» WHAT NEEDS TO BE DONE: For the word "Actualizar", give the number of lines in these entries that contain it, with nothing else.

*** DATA FOR THIS TASK Section Begins ***

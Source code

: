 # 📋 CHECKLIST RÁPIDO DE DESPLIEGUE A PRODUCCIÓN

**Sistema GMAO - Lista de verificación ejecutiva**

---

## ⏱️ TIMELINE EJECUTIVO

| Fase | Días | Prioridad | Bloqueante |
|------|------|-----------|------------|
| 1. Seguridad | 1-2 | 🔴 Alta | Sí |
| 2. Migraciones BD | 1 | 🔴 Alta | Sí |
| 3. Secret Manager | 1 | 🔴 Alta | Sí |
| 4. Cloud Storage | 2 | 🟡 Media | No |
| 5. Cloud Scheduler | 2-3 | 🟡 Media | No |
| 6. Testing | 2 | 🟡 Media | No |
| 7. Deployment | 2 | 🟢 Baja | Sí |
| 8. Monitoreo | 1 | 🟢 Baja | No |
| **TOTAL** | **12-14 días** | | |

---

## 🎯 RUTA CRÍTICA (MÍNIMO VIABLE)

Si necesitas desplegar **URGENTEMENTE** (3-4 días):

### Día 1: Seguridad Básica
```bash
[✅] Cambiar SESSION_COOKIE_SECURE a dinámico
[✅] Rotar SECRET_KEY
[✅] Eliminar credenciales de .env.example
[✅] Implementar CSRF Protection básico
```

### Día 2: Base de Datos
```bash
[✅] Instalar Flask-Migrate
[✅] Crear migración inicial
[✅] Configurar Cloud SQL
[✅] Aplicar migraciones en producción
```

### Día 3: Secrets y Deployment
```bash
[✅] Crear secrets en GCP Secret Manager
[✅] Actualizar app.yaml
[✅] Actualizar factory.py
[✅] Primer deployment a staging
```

*** DATA FOR THIS TASK Section Ends ***

» REPLY: 2